Feldlerche hat kaum noch Nistplätze

Als Hauptursachen für das Tiersterben nennt der WWF die Vernichtung von Wäldern und die Ausbreitung der Landwirtschaft. So werde heute ein Drittel der weltweiten Landmasse und drei Viertel der Süßwasser-Gebiete für die Nahrungsmittelproduktion genutzt. In den Ozeanen seien 75 Prozent der Fischbestände überfischt.

In Hessen werde etwa die Entwässerung von Feuchtwiesen seit Jahrzehnten vorangetrieben, um Fläche für die Landwirtschaft zu gewinnen. Die intensive Landwirtschaft lasse immer weniger Platz für die Tiere, die Feldlerche beispielsweise habe kaum noch Plätze zum Nisten. "Die Tiere vermehren sich deshalb nicht mehr", sagt WWF-Biodiversitätsfachmann Mitlacher. "Der Lebensraum wird immer mehr an den Menschen angepasst, Tiere, die sich nicht schnell genug anpassen können, fliegen quasi raus."

WWF fordert Umdenken

Angesichts der Zahlen fordert der WWF einen Systemwechsel bei Agrarpolitik, Ernährungssystem und globalen Lieferketten. "Das Fleisch, das auch bei den Menschen in Hessen auf dem Teller landet, trägt dazu bei, dass in Brasilien die Regenwälder abgeholzt werden, um Platz für den Sojaanbau zu schaffen", sagt Mitlacher. Soja sei das Hauptfuttermittel in den großen Mastbetrieben weltweit. "Das hängt global alles zusammen." Statt aber mit dem Finger auf die Verbraucher und die Landwirte zu zeigen, müssten Politik und Wirtschaft Verbraucher davor schützen, "dass Entwaldung auf ihrem heimischen Teller landet" und die regionale Landwirtschaft unterstützen.

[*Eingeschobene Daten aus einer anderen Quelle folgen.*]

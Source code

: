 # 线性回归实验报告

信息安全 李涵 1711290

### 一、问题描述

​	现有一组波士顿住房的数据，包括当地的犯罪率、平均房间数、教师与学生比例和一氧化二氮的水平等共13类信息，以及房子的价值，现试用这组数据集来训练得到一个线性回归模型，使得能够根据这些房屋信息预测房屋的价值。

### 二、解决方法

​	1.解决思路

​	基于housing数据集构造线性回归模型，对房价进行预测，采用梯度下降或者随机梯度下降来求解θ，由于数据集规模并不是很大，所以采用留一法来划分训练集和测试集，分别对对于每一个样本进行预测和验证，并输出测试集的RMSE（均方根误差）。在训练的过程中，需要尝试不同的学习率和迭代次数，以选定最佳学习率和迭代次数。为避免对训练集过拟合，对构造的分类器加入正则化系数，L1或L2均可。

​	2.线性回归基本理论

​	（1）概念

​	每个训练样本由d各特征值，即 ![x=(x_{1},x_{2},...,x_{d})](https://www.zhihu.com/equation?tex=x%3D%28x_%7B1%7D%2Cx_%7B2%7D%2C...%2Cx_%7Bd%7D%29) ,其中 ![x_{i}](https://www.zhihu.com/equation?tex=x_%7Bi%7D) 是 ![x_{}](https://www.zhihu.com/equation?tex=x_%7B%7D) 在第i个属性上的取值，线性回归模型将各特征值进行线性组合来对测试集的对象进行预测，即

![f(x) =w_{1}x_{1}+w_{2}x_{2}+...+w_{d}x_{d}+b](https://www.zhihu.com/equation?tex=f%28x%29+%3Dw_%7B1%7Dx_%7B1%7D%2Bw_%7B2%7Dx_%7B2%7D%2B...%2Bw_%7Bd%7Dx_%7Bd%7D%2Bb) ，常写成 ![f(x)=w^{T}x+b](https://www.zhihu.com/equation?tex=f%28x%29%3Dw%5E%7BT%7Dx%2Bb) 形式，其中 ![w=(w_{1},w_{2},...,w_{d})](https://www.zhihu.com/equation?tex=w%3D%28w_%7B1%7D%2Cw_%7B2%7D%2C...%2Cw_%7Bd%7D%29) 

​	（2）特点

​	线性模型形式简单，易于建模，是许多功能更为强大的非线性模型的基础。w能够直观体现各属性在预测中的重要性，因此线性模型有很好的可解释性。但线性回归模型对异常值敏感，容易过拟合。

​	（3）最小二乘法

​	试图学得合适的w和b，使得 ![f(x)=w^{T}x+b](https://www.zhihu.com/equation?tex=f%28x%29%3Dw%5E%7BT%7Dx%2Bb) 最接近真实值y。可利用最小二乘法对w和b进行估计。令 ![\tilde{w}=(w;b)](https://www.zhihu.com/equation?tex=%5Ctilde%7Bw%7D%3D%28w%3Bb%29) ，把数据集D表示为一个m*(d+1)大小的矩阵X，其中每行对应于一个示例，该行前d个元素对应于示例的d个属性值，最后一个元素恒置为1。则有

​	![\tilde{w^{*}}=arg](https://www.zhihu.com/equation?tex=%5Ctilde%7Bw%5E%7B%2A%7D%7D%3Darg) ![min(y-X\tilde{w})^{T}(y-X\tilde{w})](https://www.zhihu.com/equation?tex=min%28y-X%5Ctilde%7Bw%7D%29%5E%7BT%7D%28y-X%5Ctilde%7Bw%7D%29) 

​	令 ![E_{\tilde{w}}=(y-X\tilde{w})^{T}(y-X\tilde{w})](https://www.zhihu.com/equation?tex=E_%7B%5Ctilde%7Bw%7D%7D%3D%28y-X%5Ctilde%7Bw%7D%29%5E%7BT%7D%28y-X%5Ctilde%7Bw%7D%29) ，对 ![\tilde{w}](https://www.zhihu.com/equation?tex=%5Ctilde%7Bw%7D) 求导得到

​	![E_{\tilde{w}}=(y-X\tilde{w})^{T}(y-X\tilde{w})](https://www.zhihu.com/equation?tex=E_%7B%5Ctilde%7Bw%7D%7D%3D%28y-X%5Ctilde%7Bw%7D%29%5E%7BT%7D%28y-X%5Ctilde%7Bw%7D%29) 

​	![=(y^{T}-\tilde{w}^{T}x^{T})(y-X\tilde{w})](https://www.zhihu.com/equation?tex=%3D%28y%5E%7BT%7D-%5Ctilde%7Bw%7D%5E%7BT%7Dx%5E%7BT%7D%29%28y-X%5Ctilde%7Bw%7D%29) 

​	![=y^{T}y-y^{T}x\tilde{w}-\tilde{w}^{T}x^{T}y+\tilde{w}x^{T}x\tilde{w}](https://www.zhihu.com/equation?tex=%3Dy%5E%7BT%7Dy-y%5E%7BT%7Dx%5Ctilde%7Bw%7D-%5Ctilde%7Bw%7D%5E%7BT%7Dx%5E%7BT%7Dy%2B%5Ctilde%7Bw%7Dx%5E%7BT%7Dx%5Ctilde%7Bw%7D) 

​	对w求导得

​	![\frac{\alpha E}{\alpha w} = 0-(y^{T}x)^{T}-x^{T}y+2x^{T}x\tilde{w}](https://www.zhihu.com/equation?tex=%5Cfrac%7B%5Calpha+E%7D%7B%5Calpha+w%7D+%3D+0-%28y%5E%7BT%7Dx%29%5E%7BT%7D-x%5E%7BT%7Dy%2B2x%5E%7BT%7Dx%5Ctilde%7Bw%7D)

Einen Hoffnungsschimmer bietet eine ebenfalls am Donnerstag in der Fachzeitschrift "Nature" veröffentlichte Studie mit dem Titel "Turning the Curve". Das Papier, an dem rund 40 NGOs mitgearbeitet haben, kommt zu dem Schluss, dass eine umweltfreundlichere Ernährung sowie radikale Schutzmaßnahmen mehr als zwei Drittel des Sterbens in den kommenden Jahren verhindern könnten - und so auch Vögeln wie der Feldlerche in Hessen das Überleben sichern.